Saved data entries:
::::::

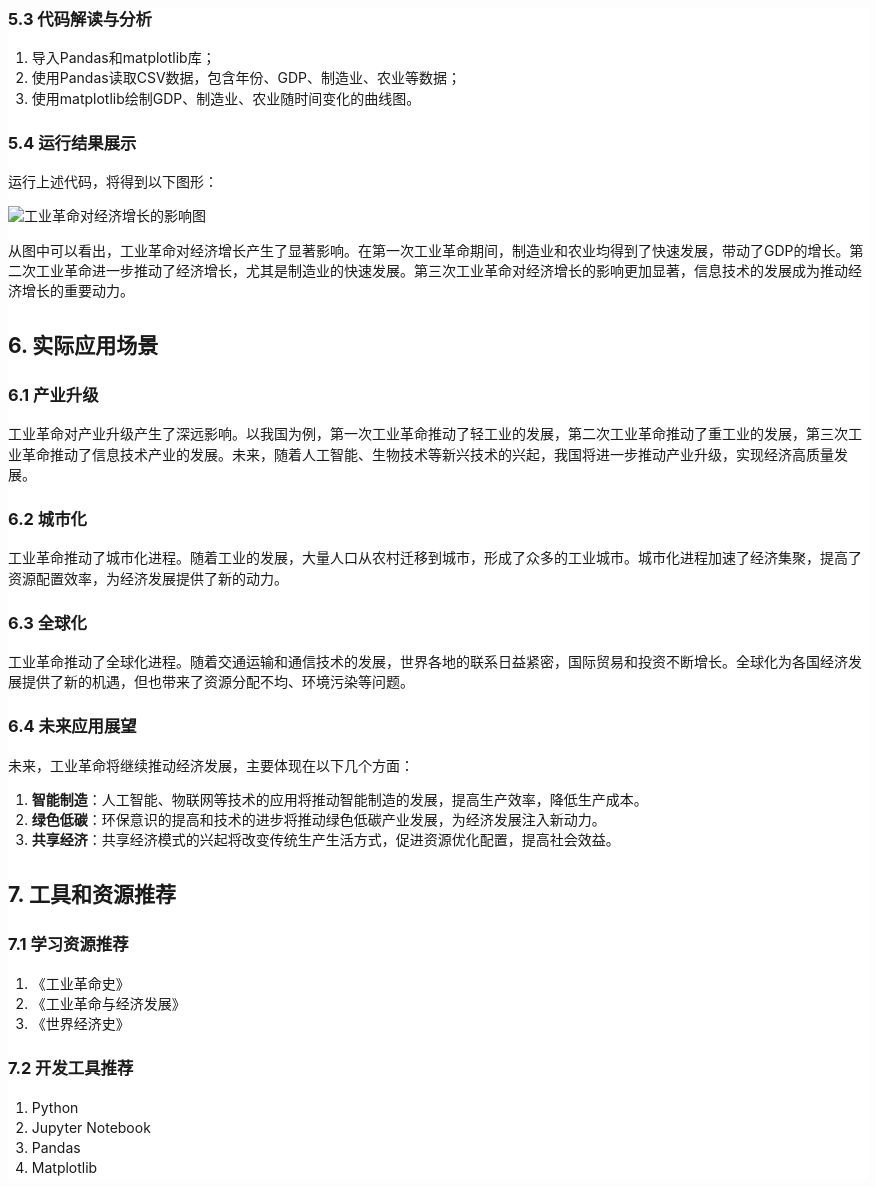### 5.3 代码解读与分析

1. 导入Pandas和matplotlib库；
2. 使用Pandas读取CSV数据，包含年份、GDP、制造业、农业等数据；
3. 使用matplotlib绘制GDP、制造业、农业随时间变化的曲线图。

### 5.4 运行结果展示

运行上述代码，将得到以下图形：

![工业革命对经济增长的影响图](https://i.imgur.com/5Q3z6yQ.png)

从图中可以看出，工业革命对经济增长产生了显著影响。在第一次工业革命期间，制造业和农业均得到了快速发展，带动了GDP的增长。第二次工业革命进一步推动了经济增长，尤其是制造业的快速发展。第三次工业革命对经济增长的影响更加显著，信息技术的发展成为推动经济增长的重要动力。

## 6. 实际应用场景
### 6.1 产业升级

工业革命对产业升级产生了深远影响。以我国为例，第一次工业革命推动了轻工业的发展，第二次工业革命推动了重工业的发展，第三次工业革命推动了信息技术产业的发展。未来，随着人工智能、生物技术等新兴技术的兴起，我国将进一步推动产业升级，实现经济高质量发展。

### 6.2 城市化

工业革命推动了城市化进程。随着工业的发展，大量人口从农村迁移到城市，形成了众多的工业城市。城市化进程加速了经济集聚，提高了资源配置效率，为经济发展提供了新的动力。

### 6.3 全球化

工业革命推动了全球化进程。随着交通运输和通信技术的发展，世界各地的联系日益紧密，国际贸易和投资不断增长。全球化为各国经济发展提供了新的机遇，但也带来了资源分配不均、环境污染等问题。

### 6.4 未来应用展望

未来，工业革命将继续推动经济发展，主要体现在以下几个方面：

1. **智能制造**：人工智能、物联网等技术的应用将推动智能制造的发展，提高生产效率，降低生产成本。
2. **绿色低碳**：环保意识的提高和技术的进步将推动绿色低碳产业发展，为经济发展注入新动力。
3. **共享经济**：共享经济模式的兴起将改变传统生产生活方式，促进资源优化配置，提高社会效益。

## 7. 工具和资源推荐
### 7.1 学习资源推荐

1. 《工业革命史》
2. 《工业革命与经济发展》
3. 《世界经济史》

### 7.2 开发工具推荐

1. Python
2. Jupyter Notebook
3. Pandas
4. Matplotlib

::::::

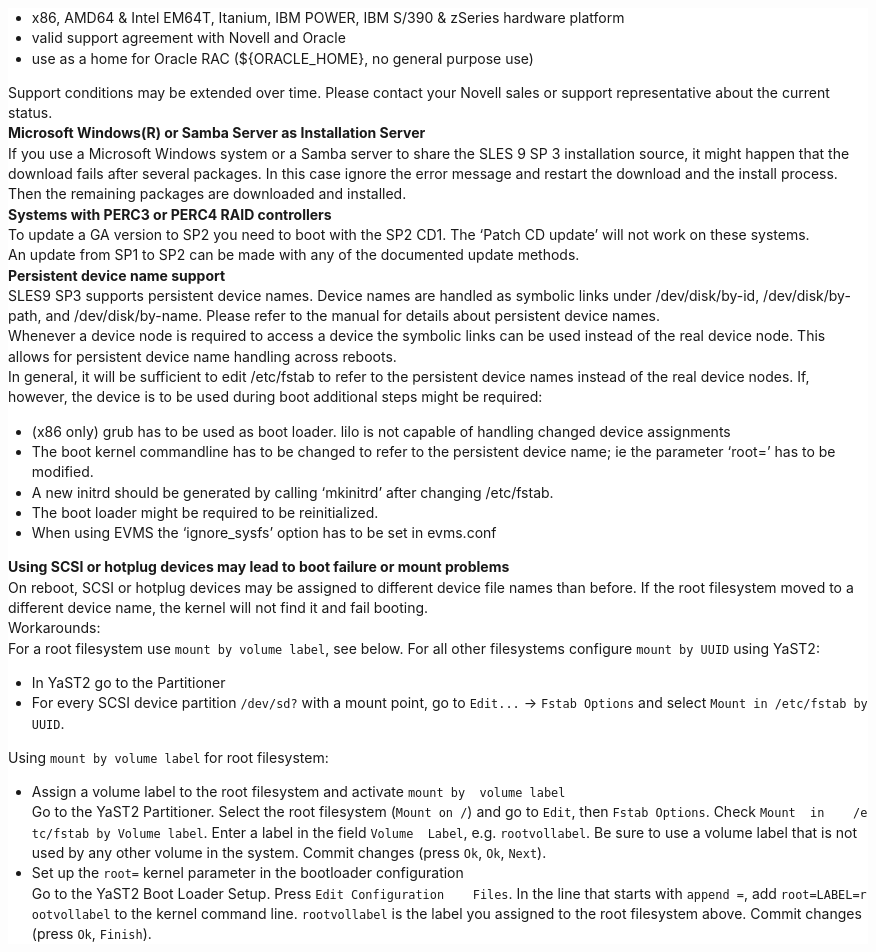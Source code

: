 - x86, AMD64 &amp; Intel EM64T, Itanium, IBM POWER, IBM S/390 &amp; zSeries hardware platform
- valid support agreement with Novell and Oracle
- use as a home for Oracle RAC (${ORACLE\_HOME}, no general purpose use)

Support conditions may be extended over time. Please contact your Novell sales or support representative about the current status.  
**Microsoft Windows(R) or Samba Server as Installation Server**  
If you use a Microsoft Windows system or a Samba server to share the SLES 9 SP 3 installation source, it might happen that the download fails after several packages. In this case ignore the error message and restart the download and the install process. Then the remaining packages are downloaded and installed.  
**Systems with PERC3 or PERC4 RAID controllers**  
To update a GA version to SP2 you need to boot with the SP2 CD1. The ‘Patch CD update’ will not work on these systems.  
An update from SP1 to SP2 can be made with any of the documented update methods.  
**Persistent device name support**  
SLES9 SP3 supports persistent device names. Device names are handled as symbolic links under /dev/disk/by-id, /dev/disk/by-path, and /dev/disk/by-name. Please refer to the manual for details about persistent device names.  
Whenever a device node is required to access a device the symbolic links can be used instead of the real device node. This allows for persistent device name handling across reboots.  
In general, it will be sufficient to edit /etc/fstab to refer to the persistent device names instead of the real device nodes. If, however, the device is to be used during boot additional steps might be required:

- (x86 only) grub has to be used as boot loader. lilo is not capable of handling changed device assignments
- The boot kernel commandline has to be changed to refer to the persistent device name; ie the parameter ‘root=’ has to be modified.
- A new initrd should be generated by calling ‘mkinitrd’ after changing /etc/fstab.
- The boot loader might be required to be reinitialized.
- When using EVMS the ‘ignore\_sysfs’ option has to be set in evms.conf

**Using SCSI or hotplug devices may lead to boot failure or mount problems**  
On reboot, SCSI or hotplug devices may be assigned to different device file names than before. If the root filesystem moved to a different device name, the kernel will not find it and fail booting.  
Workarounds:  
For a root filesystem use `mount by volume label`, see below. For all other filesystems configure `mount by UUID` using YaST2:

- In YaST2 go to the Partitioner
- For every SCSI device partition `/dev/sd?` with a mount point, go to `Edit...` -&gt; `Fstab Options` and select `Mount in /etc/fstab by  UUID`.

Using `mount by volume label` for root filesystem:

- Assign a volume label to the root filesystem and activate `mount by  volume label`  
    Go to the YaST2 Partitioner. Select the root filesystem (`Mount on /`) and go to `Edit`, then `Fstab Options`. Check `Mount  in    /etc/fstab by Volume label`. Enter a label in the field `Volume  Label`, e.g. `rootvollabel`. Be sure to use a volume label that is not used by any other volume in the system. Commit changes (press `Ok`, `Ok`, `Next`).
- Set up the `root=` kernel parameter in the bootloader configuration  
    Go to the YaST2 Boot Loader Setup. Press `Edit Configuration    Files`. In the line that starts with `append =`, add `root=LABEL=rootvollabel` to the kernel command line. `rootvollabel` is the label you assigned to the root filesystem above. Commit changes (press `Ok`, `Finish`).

::::::

**Exercise:** In the data above, find the line that contains "工业革命推动了城市化进程。随" and the line that contains "4. Matplotlib". Repeat exactly those lines and every line between them, and only those.

**Worked solution:**
工业革命推动了城市化进程。随着工业的发展，大量人口从农村迁移到城市，形成了众多的工业城市。城市化进程加速了经济集聚，提高了资源配置效率，为经济发展提供了新的动力。

### 6.3 全球化

工业革命推动了全球化进程。随着交通运输和通信技术的发展，世界各地的联系日益紧密，国际贸易和投资不断增长。全球化为各国经济发展提供了新的机遇，但也带来了资源分配不均、环境污染等问题。

### 6.4 未来应用展望

未来，工业革命将继续推动经济发展，主要体现在以下几个方面：

1. **智能制造**：人工智能、物联网等技术的应用将推动智能制造的发展，提高生产效率，降低生产成本。
2. **绿色低碳**：环保意识的提高和技术的进步将推动绿色低碳产业发展，为经济发展注入新动力。
3. **共享经济**：共享经济模式的兴起将改变传统生产生活方式，促进资源优化配置，提高社会效益。

## 7. 工具和资源推荐
### 7.1 学习资源推荐

1. 《工业革命史》
2. 《工业革命与经济发展》
3. 《世界经济史》

### 7.2 开发工具推荐

1. Python
2. Jupyter Notebook
3. Pandas
4. Matplotlib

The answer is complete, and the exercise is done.